In the legal testimonies filed before the WQCC, both NMED and the NM Produced Water Research Consortium (Consortium) omitted an important scientific study authored by, Dr. Pei Xu, who is the Associate Director for Research and Technology at the Consortium. The omission of this important peer-reviewed scientific report gives the appearance of intentional concealment of the truth, depriving the public and the Commission of rigorous and authoritative science regarding whether “reuse” outside the O&G fields should be permitted at all, and under what circumstances.
The 2022 report co-authored by Dr. Xu finds that:
“Up to date, there are limited studies and no established tools to monitor these unknown transformation compounds and understand the toxicity effects of the chemical interactions during reuse applications.”
and further:
“[T]he risks associated with reusing treated PW still require intensive research. Given PW is a new, non-traditional water source, and the water chemistry is complex with naturally occurring constituents and chemical additions during the well stimulation process, water quality standards for different reuse applications should consider the known and unknown chemicals and toxicological characteristics of PW and treated PW. Intensive research is needed to provide scientific and technical knowledge to establish science-based regulations and develop well-informed permitting programs for the safe reuse of treated PW outside of the O&G fields.”
More simply, Dr. Xu and her colleagues found in 2022 that there is limited information and no tools capable of measuring the toxicity effects of compounds formed through chemical reactions during the fracking process, and the risks associated with reusing treated fracking waste still require intensive research. According to Dr. Xu that research is necessary in order to “establish science-based regulations and develop well-informed permitting programs.”
And yet NMED and the Consortium have prematurely proposed regulation anyways, simply dispensing with the necessity to include water quality or treatment standards, and purposefully omitting the above reports from their testimony and apparently, their rulemaking process.
This is contrary to law, which requires the Water Quality Control Commission’s consideration of “all relevant factors including evidence contrary to the agency’s position.” An agency record is deficient if the agency ignored relevant factors it should have considered in making its decision.
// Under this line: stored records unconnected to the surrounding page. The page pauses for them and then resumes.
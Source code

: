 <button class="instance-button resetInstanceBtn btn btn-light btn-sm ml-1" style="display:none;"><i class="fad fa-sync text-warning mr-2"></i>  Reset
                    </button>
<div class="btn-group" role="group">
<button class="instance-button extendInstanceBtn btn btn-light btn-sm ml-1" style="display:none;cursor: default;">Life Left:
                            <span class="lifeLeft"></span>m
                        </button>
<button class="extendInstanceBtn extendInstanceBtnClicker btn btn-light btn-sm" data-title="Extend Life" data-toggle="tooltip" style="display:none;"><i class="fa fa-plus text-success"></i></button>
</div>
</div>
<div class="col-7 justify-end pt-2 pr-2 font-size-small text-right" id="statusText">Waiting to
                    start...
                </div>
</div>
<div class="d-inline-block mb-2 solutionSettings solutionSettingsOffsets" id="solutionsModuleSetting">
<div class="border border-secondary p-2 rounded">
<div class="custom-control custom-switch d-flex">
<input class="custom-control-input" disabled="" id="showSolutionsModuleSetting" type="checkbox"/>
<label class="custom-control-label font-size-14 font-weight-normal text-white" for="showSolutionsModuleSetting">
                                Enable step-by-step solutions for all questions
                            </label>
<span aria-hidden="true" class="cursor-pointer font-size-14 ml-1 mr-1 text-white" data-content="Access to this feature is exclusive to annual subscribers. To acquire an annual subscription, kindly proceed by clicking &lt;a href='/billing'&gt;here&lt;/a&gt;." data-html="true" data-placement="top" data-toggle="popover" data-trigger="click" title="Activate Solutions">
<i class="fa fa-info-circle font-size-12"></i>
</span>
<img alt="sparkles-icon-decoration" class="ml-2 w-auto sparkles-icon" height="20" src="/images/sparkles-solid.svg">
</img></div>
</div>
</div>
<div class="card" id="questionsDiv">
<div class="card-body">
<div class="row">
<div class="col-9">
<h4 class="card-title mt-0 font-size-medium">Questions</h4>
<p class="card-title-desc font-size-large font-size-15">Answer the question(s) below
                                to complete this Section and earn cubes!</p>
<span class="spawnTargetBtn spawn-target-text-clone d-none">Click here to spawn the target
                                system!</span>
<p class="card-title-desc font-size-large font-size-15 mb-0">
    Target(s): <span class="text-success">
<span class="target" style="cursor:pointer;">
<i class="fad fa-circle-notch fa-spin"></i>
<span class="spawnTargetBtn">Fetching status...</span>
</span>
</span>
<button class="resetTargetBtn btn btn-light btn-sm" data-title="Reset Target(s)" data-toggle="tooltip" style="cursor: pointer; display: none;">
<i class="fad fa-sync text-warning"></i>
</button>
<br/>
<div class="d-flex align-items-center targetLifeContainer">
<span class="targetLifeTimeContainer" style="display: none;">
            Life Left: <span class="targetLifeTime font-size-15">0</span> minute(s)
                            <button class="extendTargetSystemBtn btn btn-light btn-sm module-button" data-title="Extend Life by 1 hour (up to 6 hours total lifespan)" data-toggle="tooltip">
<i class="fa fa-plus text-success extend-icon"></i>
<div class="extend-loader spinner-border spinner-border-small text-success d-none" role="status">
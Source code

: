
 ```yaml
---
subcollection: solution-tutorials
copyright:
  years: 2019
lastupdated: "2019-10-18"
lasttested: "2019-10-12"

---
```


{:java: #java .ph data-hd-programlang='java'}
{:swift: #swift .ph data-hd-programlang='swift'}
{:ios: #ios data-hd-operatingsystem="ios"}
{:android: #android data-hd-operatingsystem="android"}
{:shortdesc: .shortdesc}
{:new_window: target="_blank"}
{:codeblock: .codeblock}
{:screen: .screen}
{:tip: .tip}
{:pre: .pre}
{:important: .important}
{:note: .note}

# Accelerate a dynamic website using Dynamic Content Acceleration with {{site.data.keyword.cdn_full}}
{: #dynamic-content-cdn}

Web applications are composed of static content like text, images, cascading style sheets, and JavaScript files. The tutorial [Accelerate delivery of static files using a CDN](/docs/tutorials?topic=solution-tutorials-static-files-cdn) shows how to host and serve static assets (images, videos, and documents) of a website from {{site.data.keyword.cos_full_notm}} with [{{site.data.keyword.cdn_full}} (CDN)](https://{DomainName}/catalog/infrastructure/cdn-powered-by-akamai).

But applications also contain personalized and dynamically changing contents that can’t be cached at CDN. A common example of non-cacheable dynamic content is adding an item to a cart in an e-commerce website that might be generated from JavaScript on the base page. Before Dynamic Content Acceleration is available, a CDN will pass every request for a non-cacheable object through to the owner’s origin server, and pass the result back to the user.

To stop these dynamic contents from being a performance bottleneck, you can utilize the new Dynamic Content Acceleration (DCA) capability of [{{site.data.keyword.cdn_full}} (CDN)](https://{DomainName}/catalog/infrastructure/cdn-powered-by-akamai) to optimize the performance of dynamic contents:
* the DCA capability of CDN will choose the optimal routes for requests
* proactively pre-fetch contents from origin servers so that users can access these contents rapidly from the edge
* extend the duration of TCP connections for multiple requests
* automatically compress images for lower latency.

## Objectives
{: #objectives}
Instead, political calculations seem to have taken precedence. As Norm Gaume, NM Water Advocate, former Director of the NM Interstate Stream Commission, and author of our expert testimony put it “This is a political Rule, not a scientific Rule. It does not protect the environment, public health, safety, and welfare. Premature initiation of Rule promulgation was a political decision, not a sound or credible regulatory one.”
The rule that the WQCC should adopt? "No person shall discharge, dispose of, or reuse treated or untreated produced water off of the oil field." That is consistent with the most credible and best available science, the Water Quality Control Act, the law and the NM Constitution. The Lujan Grisham administration has been woefully inadequate at supervising, monitoring, controlling, or penalizing a dirty and rogue oil and gas industry that is actively polluting our land and waterways - they currently cause illegal discharges and spills at a rate of 4 per day on the oil field! Has any company had their permits to do business revoked? No, this is a crime against our public health and the environment.
The first and most important priority of our Environment Department should be protection of public health and the environment, not the private profit of the oil and gas industry. Any risk of toxic and radioactive contamination of New Mexico’s wells, acequias, rivers and lakes must be avoided at all costs. The Governor and the administration’s active exclusion of critical scientific information because it conflicts with the rulemaking is a threat to our democracy; their headlong rush to help the fossil fuel industry solve their fracking waste crisis threatens the health and wellbeing of every living thing in New Mexico. When our Environment Department cannot be trusted to follow the science, who can the people trust?